Very common (≥ 1/10)
Common (≥ 1/100, < 1/10)
Uncommon (≥ 1/1,000, < 1/100)
Rare (≥ 1/10,000, < 1/1,000)
Very rare (< 1/10,000)

Cardiac disorders

Uncommon: AV-conduction disturbances, worsening of pre-existing heart failure, bradycardia.

Vascular disorders

Common: feeling of coldness or numbness in the extremities, hypotension.

Uncommon: Orthostatic hypotension.

Metabolism and nutrition disorders

Rare: Increased triglycerides.

Psychiatric disorders

Uncommon: sleep disorders, depression.

Rare: nightmares, hallucinations.

Nervous system disorders

Common: dizziness*, headache*.

Rare: syncope

Eye disorders

Rare: reduced tear flow (to be considered if the patient uses lenses).

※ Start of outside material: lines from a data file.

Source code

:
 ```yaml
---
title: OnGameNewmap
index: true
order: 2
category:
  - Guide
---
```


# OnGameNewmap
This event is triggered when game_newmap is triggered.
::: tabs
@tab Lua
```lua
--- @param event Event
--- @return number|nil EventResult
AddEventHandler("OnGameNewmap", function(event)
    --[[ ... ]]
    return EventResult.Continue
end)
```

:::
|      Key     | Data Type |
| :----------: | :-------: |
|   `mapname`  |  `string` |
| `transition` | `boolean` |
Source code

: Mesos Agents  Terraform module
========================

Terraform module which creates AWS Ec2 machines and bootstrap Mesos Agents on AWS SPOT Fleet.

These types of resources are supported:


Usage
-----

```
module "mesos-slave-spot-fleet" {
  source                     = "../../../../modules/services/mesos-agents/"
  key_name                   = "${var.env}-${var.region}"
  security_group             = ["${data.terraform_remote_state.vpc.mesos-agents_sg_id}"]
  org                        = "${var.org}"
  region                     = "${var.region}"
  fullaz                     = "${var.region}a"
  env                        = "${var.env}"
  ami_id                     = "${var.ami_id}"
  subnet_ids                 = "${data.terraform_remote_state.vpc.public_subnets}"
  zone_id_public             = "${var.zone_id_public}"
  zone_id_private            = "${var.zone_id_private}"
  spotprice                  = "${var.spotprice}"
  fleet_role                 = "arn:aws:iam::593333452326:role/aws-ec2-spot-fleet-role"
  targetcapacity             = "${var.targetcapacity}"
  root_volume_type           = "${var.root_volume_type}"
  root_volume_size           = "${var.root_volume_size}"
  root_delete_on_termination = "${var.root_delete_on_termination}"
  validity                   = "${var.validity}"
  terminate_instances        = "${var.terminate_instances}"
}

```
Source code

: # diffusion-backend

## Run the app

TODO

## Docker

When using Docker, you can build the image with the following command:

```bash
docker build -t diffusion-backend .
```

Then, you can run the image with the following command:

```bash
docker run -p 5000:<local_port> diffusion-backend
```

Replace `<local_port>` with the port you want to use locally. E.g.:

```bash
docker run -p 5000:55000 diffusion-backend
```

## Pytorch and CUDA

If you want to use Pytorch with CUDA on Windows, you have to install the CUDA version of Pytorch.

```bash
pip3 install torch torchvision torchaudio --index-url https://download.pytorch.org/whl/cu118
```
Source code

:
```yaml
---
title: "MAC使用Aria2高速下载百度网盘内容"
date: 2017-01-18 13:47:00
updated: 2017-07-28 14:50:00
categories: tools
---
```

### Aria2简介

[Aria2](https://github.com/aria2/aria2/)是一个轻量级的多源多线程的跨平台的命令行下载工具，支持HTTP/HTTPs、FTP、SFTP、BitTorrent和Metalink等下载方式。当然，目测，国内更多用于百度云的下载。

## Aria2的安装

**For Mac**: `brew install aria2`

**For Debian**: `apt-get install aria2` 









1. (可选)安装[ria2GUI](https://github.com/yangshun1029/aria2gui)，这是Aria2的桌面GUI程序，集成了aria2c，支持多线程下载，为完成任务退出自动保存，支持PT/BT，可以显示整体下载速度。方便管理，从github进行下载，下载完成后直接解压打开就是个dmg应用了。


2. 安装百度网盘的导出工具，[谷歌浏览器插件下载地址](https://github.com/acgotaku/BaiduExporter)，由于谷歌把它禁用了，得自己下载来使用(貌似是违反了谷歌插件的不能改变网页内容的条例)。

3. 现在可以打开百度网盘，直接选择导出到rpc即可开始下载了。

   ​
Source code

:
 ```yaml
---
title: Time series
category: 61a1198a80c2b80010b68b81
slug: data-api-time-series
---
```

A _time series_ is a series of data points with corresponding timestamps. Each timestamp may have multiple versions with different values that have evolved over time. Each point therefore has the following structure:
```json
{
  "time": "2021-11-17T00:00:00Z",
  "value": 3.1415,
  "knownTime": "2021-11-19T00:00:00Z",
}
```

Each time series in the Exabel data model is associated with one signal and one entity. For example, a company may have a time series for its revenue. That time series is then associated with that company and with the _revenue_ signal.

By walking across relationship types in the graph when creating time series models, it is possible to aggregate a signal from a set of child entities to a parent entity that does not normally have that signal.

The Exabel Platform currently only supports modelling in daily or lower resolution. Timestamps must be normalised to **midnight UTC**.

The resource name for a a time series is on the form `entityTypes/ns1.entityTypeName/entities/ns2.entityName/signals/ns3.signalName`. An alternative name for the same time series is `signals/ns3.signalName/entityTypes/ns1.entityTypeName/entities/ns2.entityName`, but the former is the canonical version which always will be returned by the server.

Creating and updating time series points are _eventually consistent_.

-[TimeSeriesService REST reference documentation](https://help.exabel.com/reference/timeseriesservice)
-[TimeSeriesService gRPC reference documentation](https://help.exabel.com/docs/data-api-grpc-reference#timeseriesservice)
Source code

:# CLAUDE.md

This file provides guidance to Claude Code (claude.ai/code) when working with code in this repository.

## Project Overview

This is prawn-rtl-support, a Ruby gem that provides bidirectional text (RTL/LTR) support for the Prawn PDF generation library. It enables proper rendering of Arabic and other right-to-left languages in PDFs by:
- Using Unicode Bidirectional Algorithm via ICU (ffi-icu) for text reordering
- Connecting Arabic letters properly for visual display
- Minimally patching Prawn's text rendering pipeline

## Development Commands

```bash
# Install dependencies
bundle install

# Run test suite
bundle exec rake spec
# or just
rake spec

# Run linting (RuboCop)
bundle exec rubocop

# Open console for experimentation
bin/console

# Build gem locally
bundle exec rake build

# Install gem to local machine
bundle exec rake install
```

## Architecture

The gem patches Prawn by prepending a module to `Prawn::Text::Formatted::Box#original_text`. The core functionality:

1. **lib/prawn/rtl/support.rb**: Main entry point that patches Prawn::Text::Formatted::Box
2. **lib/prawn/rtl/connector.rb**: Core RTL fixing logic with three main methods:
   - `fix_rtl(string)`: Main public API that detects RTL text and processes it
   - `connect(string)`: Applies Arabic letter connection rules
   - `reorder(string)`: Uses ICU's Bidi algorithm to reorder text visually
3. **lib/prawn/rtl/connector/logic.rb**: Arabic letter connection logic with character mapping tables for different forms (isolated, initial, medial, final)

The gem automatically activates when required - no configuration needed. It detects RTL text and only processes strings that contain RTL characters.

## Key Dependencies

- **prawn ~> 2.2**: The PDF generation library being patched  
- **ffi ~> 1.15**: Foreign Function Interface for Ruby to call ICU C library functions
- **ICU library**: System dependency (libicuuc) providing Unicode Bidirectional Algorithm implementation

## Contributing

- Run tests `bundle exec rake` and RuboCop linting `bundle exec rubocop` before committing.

Very rare: conjunctivitis.

Ear and labyrinth disorders

Rare: hearing disorders.

Respiratory, thoracic and mediastinal disorders

Uncommon: bronchospasm in patients with bronchial asthma or a history of obstructive airways disease.

Rare: allergic rhinitis.

Gastrointestinal disorders

Common: gastrointestinal complaints such as nausea, vomiting, diarrhoea, constipation.

Hepatobiliary disorders

Rare: increased liver enzymes (ALAT, ASAT), hepatitis.

Skin and subcutaneous tissue disorders

Rare: hypersensitivity reactions (itching, flush, rash).

Very rare: beta-blockers may provoke or worsen psoriasis or induce psoriasis-like rash, alopecia.

Musculoskeletal and connective tissue disorders

Uncommon: muscular weakness and cramps.

Reproductive system and breast disorders

Rare: potency disorders.

General disorders

Common: fatigue*.

Uncommon: asthenia.

* These symptoms especially occur at the beginning of the therapy. They are generally mild and often disappear within 1-2 weeks.